◆ Your objective
Would you please copy every line below that includes the string "address"?
[Extracted data Boundary: Start]
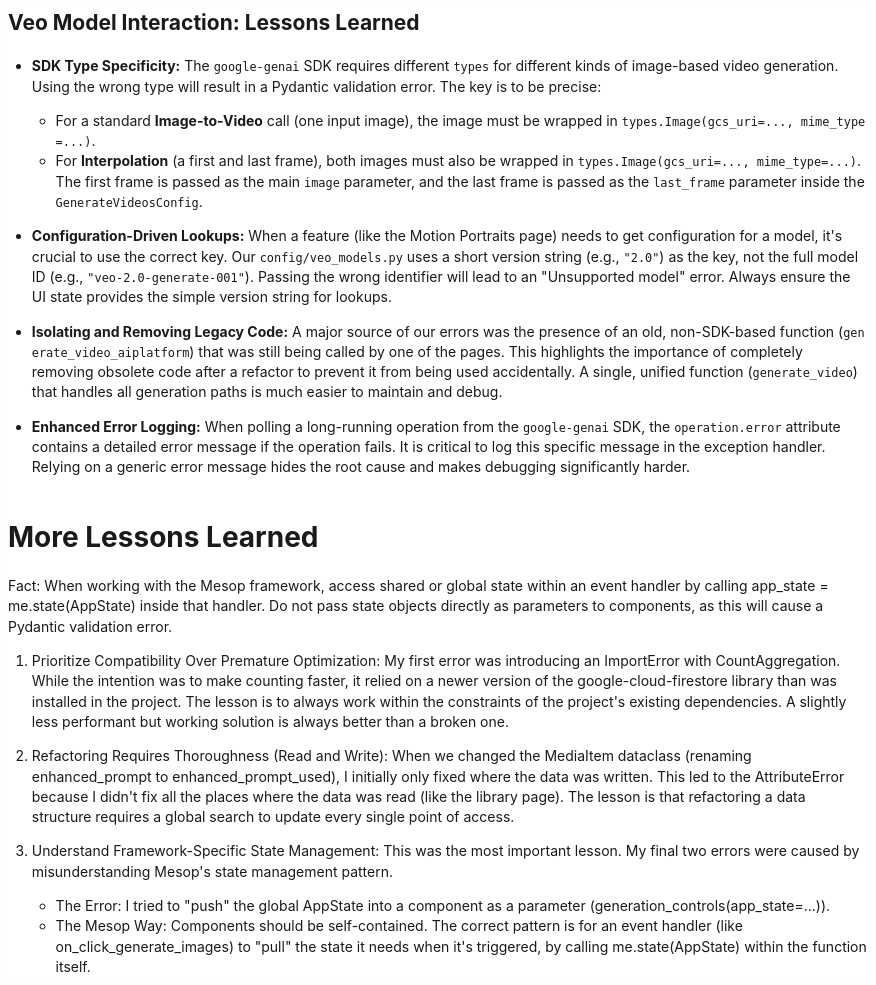 ## Veo Model Interaction: Lessons Learned

- **SDK Type Specificity:** The `google-genai` SDK requires different `types` for different kinds of image-based video generation. Using the wrong type will result in a Pydantic validation error. The key is to be precise:
    - For a standard **Image-to-Video** call (one input image), the image must be wrapped in `types.Image(gcs_uri=..., mime_type=...)`.
    - For **Interpolation** (a first and last frame), both images must also be wrapped in `types.Image(gcs_uri=..., mime_type=...)`. The first frame is passed as the main `image` parameter, and the last frame is passed as the `last_frame` parameter inside the `GenerateVideosConfig`.

- **Configuration-Driven Lookups:** When a feature (like the Motion Portraits page) needs to get configuration for a model, it's crucial to use the correct key. Our `config/veo_models.py` uses a short version string (e.g., `"2.0"`) as the key, not the full model ID (e.g., `"veo-2.0-generate-001"`). Passing the wrong identifier will lead to an "Unsupported model" error. Always ensure the UI state provides the simple version string for lookups.

- **Isolating and Removing Legacy Code:** A major source of our errors was the presence of an old, non-SDK-based function (`generate_video_aiplatform`) that was still being called by one of the pages. This highlights the importance of completely removing obsolete code after a refactor to prevent it from being used accidentally. A single, unified function (`generate_video`) that handles all generation paths is much easier to maintain and debug.

- **Enhanced Error Logging:** When polling a long-running operation from the `google-genai` SDK, the `operation.error` attribute contains a detailed error message if the operation fails. It is critical to log this specific message in the exception handler. Relying on a generic error message hides the root cause and makes debugging significantly harder.


# More Lessons Learned

Fact: When working with the Mesop framework, access shared or global state within an event handler by calling app_state = me.state(AppState) inside that handler. Do not pass state objects directly as parameters to  components, as this will cause a Pydantic validation error.

1. Prioritize Compatibility Over Premature Optimization: My first error was introducing an ImportError with CountAggregation. While the intention was to make counting faster, it relied on a newer version of the  google-cloud-firestore library than was installed in the project. The lesson is to always work within the  constraints of the project's existing dependencies. A slightly less performant but working solution is always  better than a broken one.


2. Refactoring Requires Thoroughness (Read and Write): When we changed the MediaItem dataclass (renaming  enhanced_prompt to enhanced_prompt_used), I initially only fixed where the data was written. This led to the AttributeError because I didn't fix all the places where the data was read (like the library page). The lesson is that refactoring a data structure requires a global search to update every single point of access.


3. Understand Framework-Specific State Management: This was the most important lesson. My final two errors were  caused by misunderstanding Mesop's state management pattern.
    * The Error: I tried to "push" the global AppState into a component as a parameter  (generation_controls(app_state=...)).
    * The Mesop Way: Components should be self-contained. The correct pattern is for an event handler (like  on_click_generate_images) to "pull" the state it needs when it's triggered, by calling me.state(AppState)  within the function itself.
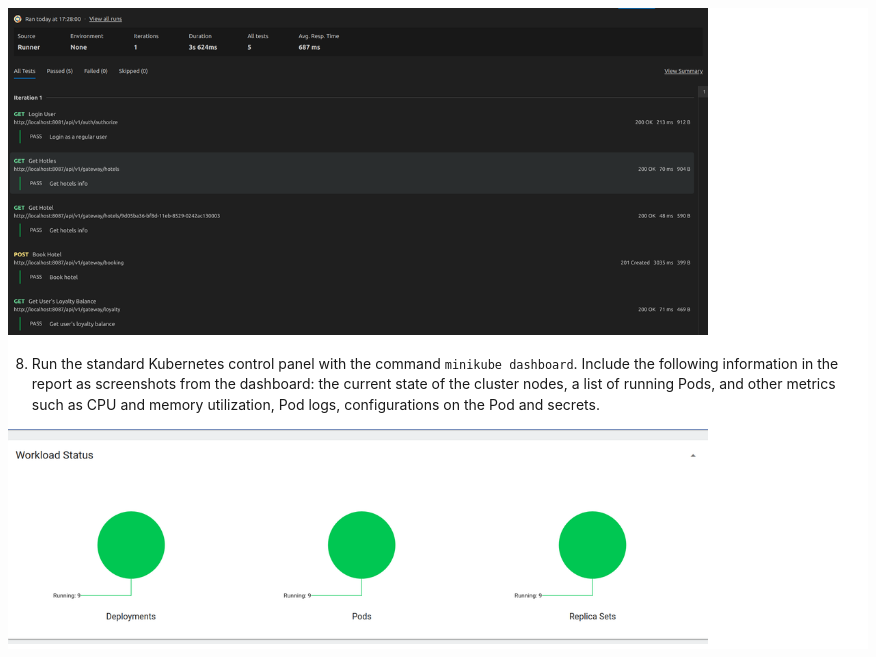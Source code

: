 <img src="./images/test.png" width="700"/>

8) Run the standard Kubernetes control panel with the command `minikube dashboard`. Include the following information in the report as screenshots from the dashboard: the current state of the cluster nodes, a list of running Pods, and other metrics such as CPU and memory utilization, Pod logs, configurations on the Pod and secrets.

<img src="./images/statusui.png" width="700"/>
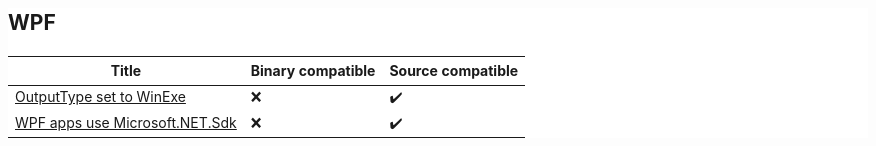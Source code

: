 ## WPF

| Title                                                                         | Binary compatible | Source compatible |
|-------------------------------------------------------------------------------|-------------------|-------------------|
| [OutputType set to WinExe](sdk/5.0/automatically-infer-winexe-output-type.md) | ❌                | ✔️                |
| [WPF apps use Microsoft.NET.Sdk](sdk/5.0/sdk-and-target-framework-change.md)  | ❌                | ✔️                |
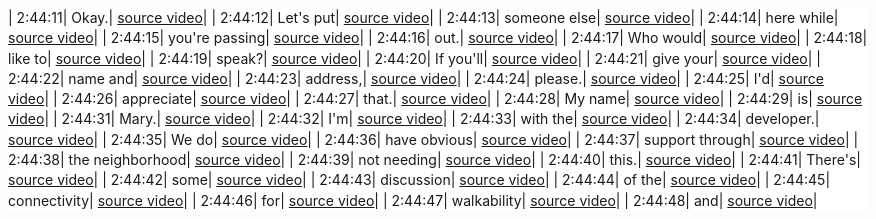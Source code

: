 | 2:44:11| Okay.| [source video](https://archive.org/details/planning-r-399-240111?start=9851)|
| 2:44:12| Let's put| [source video](https://archive.org/details/planning-r-399-240111?start=9852)|
| 2:44:13| someone else| [source video](https://archive.org/details/planning-r-399-240111?start=9853)|
| 2:44:14| here while| [source video](https://archive.org/details/planning-r-399-240111?start=9854)|
| 2:44:15| you're passing| [source video](https://archive.org/details/planning-r-399-240111?start=9855)|
| 2:44:16| out.| [source video](https://archive.org/details/planning-r-399-240111?start=9856)|
| 2:44:17| Who would| [source video](https://archive.org/details/planning-r-399-240111?start=9857)|
| 2:44:18| like to| [source video](https://archive.org/details/planning-r-399-240111?start=9858)|
| 2:44:19| speak?| [source video](https://archive.org/details/planning-r-399-240111?start=9859)|
| 2:44:20| If you'll| [source video](https://archive.org/details/planning-r-399-240111?start=9860)|
| 2:44:21| give your| [source video](https://archive.org/details/planning-r-399-240111?start=9861)|
| 2:44:22| name and| [source video](https://archive.org/details/planning-r-399-240111?start=9862)|
| 2:44:23| address,| [source video](https://archive.org/details/planning-r-399-240111?start=9863)|
| 2:44:24| please.| [source video](https://archive.org/details/planning-r-399-240111?start=9864)|
| 2:44:25| I'd| [source video](https://archive.org/details/planning-r-399-240111?start=9865)|
| 2:44:26| appreciate| [source video](https://archive.org/details/planning-r-399-240111?start=9866)|
| 2:44:27| that.| [source video](https://archive.org/details/planning-r-399-240111?start=9867)|
| 2:44:28| My name| [source video](https://archive.org/details/planning-r-399-240111?start=9868)|
| 2:44:29| is| [source video](https://archive.org/details/planning-r-399-240111?start=9869)|
| 2:44:31| Mary.| [source video](https://archive.org/details/planning-r-399-240111?start=9871)|
| 2:44:32| I'm| [source video](https://archive.org/details/planning-r-399-240111?start=9872)|
| 2:44:33| with the| [source video](https://archive.org/details/planning-r-399-240111?start=9873)|
| 2:44:34| developer.| [source video](https://archive.org/details/planning-r-399-240111?start=9874)|
| 2:44:35| We do| [source video](https://archive.org/details/planning-r-399-240111?start=9875)|
| 2:44:36| have obvious| [source video](https://archive.org/details/planning-r-399-240111?start=9876)|
| 2:44:37| support through| [source video](https://archive.org/details/planning-r-399-240111?start=9877)|
| 2:44:38| the neighborhood| [source video](https://archive.org/details/planning-r-399-240111?start=9878)|
| 2:44:39| not needing| [source video](https://archive.org/details/planning-r-399-240111?start=9879)|
| 2:44:40| this.| [source video](https://archive.org/details/planning-r-399-240111?start=9880)|
| 2:44:41| There's| [source video](https://archive.org/details/planning-r-399-240111?start=9881)|
| 2:44:42| some| [source video](https://archive.org/details/planning-r-399-240111?start=9882)|
| 2:44:43| discussion| [source video](https://archive.org/details/planning-r-399-240111?start=9883)|
| 2:44:44| of the| [source video](https://archive.org/details/planning-r-399-240111?start=9884)|
| 2:44:45| connectivity| [source video](https://archive.org/details/planning-r-399-240111?start=9885)|
| 2:44:46| for| [source video](https://archive.org/details/planning-r-399-240111?start=9886)|
| 2:44:47| walkability| [source video](https://archive.org/details/planning-r-399-240111?start=9887)|
| 2:44:48| and| [source video](https://archive.org/details/planning-r-399-240111?start=9888)|
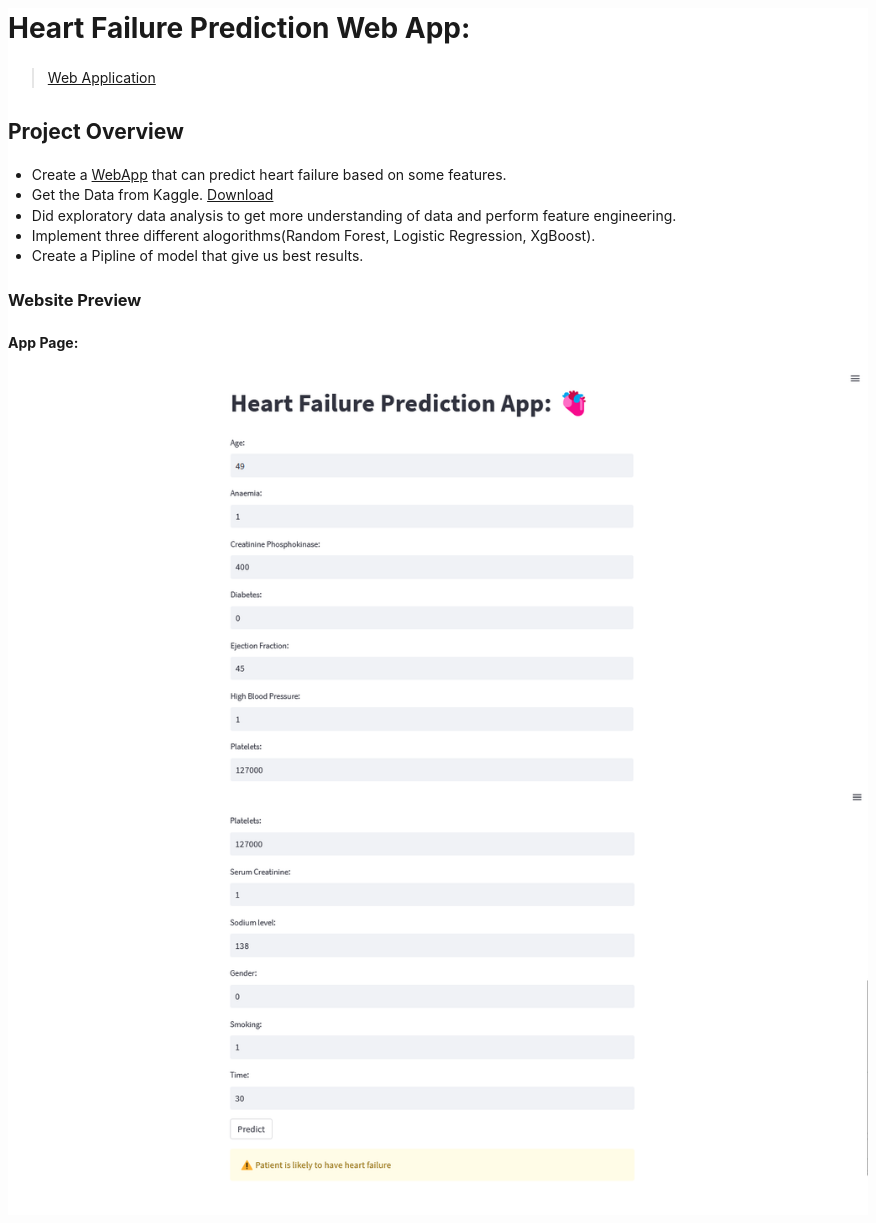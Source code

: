 # Heart Failure Prediction Web App:

> [Web Application](https://tayyab885-heart-failure-prediction-app-76pr2m.streamlit.app/)

## Project Overview
- Create a [WebApp](https://tayyab885-heart-failure-prediction-app-76pr2m.streamlit.app/) that can predict heart failure based on some features.
- Get the Data from Kaggle. [Download](https://www.kaggle.com/datasets/andrewmvd/heart-failure-clinical-data)
- Did exploratory data analysis to get more understanding of data and perform feature engineering.
- Implement three different alogorithms(Random Forest, Logistic Regression, XgBoost).
- Create a Pipline of model that give us best results.
### Website Preview
#### App Page:
<img src="pics/1.png" width="1000">
<img src="pics/2.png"width="1000">
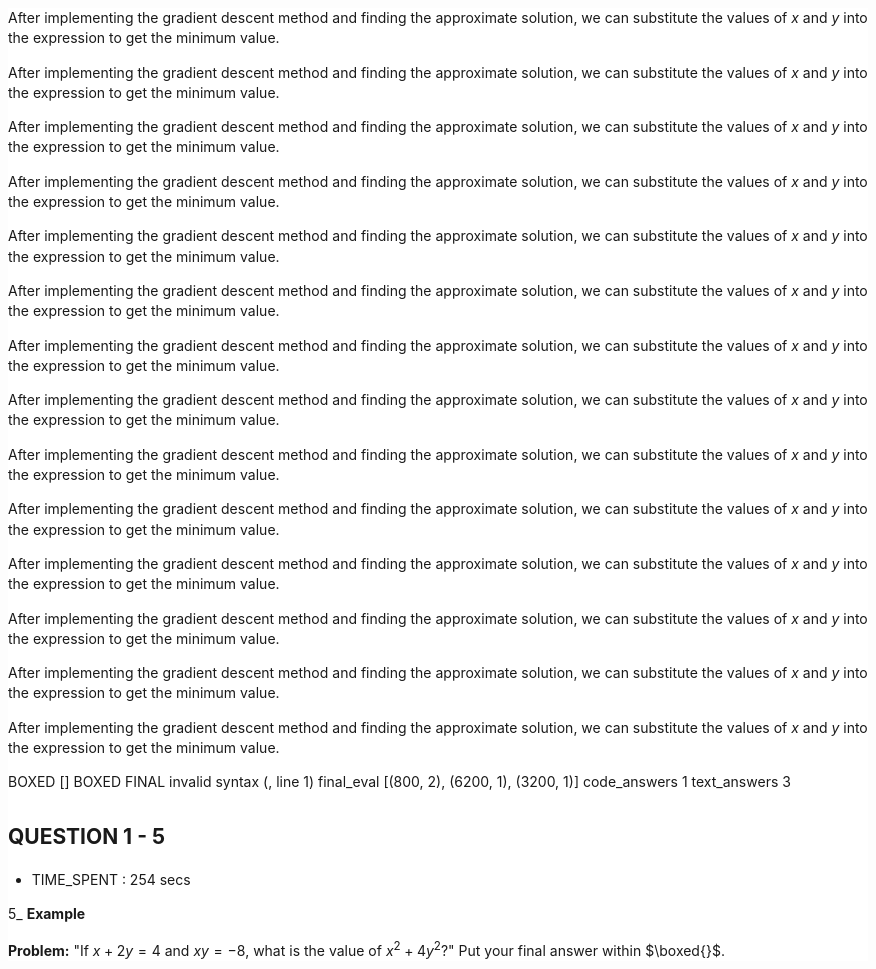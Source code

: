 After implementing the gradient descent method and finding the approximate solution, we can substitute the values of $x$ and $y$ into the expression to get the minimum value. 

After implementing the gradient descent method and finding the approximate solution, we can substitute the values of $x$ and $y$ into the expression to get the minimum value. 

After implementing the gradient descent method and finding the approximate solution, we can substitute the values of $x$ and $y$ into the expression to get the minimum value. 

After implementing the gradient descent method and finding the approximate solution, we can substitute the values of $x$ and $y$ into the expression to get the minimum value. 

After implementing the gradient descent method and finding the approximate solution, we can substitute the values of $x$ and $y$ into the expression to get the minimum value. 

After implementing the gradient descent method and finding the approximate solution, we can substitute the values of $x$ and $y$ into the expression to get the minimum value. 

After implementing the gradient descent method and finding the approximate solution, we can substitute the values of $x$ and $y$ into the expression to get the minimum value. 

After implementing the gradient descent method and finding the approximate solution, we can substitute the values of $x$ and $y$ into the expression to get the minimum value. 

After implementing the gradient descent method and finding the approximate solution, we can substitute the values of $x$ and $y$ into the expression to get the minimum value. 

After implementing the gradient descent method and finding the approximate solution, we can substitute the values of $x$ and $y$ into the expression to get the minimum value. 

After implementing the gradient descent method and finding the approximate solution, we can substitute the values of $x$ and $y$ into the expression to get the minimum value. 

After implementing the gradient descent method and finding the approximate solution, we can substitute the values of $x$ and $y$ into the expression to get the minimum value. 

After implementing the gradient descent method and finding the approximate solution, we can substitute the values of $x$ and $y$ into the expression to get the minimum value. 

After implementing the gradient descent method and finding the approximate solution, we can substitute the values of $x$ and $y$ into the expression to get the minimum value.

BOXED []
BOXED FINAL 
invalid syntax (<string>, line 1) final_eval
[(800, 2), (6200, 1), (3200, 1)]
code_answers 1 text_answers 3



## QUESTION 1 - 5 
- TIME_SPENT : 254 secs

5_
**Example**

**Problem:** 
"If $x + 2y= 4$ and $xy = -8$, what is the value of $x^2 + 4y^2$?"
Put your final answer within $\boxed{}$.
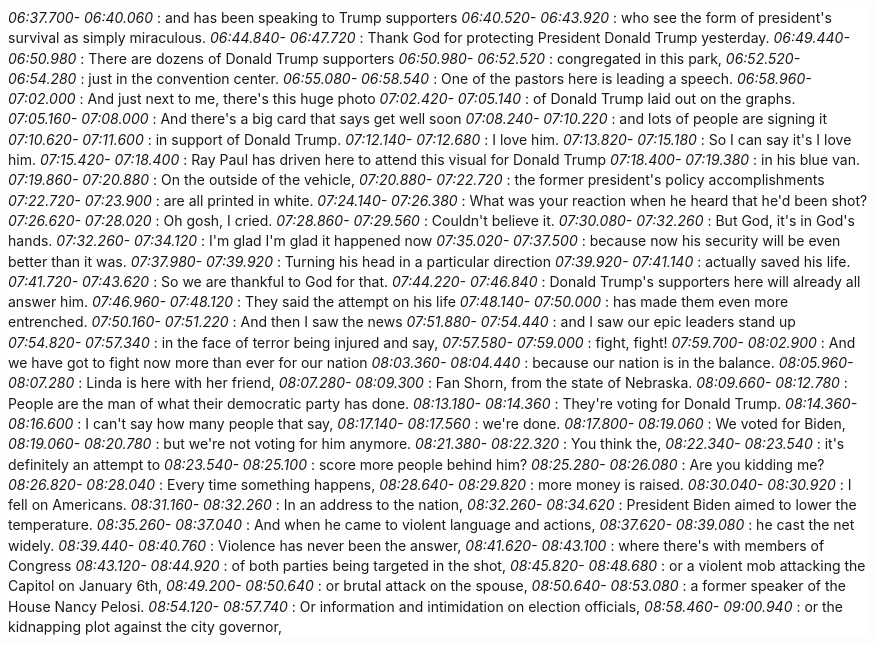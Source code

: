 *06:37.700- 06:40.060* :  and has been speaking to Trump supporters
*06:40.520- 06:43.920* :  who see the form of president's survival as simply miraculous.
*06:44.840- 06:47.720* :  Thank God for protecting President Donald Trump yesterday.
*06:49.440- 06:50.980* :  There are dozens of Donald Trump supporters
*06:50.980- 06:52.520* :  congregated in this park,
*06:52.520- 06:54.280* :  just in the convention center.
*06:55.080- 06:58.540* :  One of the pastors here is leading a speech.
*06:58.960- 07:02.000* :  And just next to me, there's this huge photo
*07:02.420- 07:05.140* :  of Donald Trump laid out on the graphs.
*07:05.160- 07:08.000* :  And there's a big card that says get well soon
*07:08.240- 07:10.220* :  and lots of people are signing it
*07:10.620- 07:11.600* :  in support of Donald Trump.
*07:12.140- 07:12.680* :  I love him.
*07:13.820- 07:15.180* :  So I can say it's I love him.
*07:15.420- 07:18.400* :  Ray Paul has driven here to attend this visual for Donald Trump
*07:18.400- 07:19.380* :  in his blue van.
*07:19.860- 07:20.880* :  On the outside of the vehicle,
*07:20.880- 07:22.720* :  the former president's policy accomplishments
*07:22.720- 07:23.900* :  are all printed in white.
*07:24.140- 07:26.380* :  What was your reaction when he heard that he'd been shot?
*07:26.620- 07:28.020* :  Oh gosh, I cried.
*07:28.860- 07:29.560* :  Couldn't believe it.
*07:30.080- 07:32.260* :  But God, it's in God's hands.
*07:32.260- 07:34.120* :  I'm glad I'm glad it happened now
*07:35.020- 07:37.500* :  because now his security will be even better than it was.
*07:37.980- 07:39.920* :  Turning his head in a particular direction
*07:39.920- 07:41.140* :  actually saved his life.
*07:41.720- 07:43.620* :  So we are thankful to God for that.
*07:44.220- 07:46.840* :  Donald Trump's supporters here will already all answer him.
*07:46.960- 07:48.120* :  They said the attempt on his life
*07:48.140- 07:50.000* :  has made them even more entrenched.
*07:50.160- 07:51.220* :  And then I saw the news
*07:51.880- 07:54.440* :  and I saw our epic leaders stand up
*07:54.820- 07:57.340* :  in the face of terror being injured and say,
*07:57.580- 07:59.000* :  fight, fight!
*07:59.700- 08:02.900* :  And we have got to fight now more than ever for our nation
*08:03.360- 08:04.440* :  because our nation is in the balance.
*08:05.960- 08:07.280* :  Linda is here with her friend,
*08:07.280- 08:09.300* :  Fan Shorn, from the state of Nebraska.
*08:09.660- 08:12.780* :  People are the man of what their democratic party has done.
*08:13.180- 08:14.360* :  They're voting for Donald Trump.
*08:14.360- 08:16.600* :  I can't say how many people that say,
*08:17.140- 08:17.560* :  we're done.
*08:17.800- 08:19.060* :  We voted for Biden,
*08:19.060- 08:20.780* :  but we're not voting for him anymore.
*08:21.380- 08:22.320* :  You think the,
*08:22.340- 08:23.540* :  it's definitely an attempt to
*08:23.540- 08:25.100* :  score more people behind him?
*08:25.280- 08:26.080* :  Are you kidding me?
*08:26.820- 08:28.040* :  Every time something happens,
*08:28.640- 08:29.820* :  more money is raised.
*08:30.040- 08:30.920* :  I fell on Americans.
*08:31.160- 08:32.260* :  In an address to the nation,
*08:32.260- 08:34.620* :  President Biden aimed to lower the temperature.
*08:35.260- 08:37.040* :  And when he came to violent language and actions,
*08:37.620- 08:39.080* :  he cast the net widely.
*08:39.440- 08:40.760* :  Violence has never been the answer,
*08:41.620- 08:43.100* :  where there's with members of Congress
*08:43.120- 08:44.920* :  of both parties being targeted in the shot,
*08:45.820- 08:48.680* :  or a violent mob attacking the Capitol on January 6th,
*08:49.200- 08:50.640* :  or brutal attack on the spouse,
*08:50.640- 08:53.080* :  a former speaker of the House Nancy Pelosi.
*08:54.120- 08:57.740* :  Or information and intimidation on election officials,
*08:58.460- 09:00.940* :  or the kidnapping plot against the city governor,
[Extracted data Boundary: End]
◆ Solution
| 2:44:23| address,| [source video](https://archive.org/details/planning-r-399-240111?start=9863)|
*08:31.160- 08:32.260* :  In an address to the nation,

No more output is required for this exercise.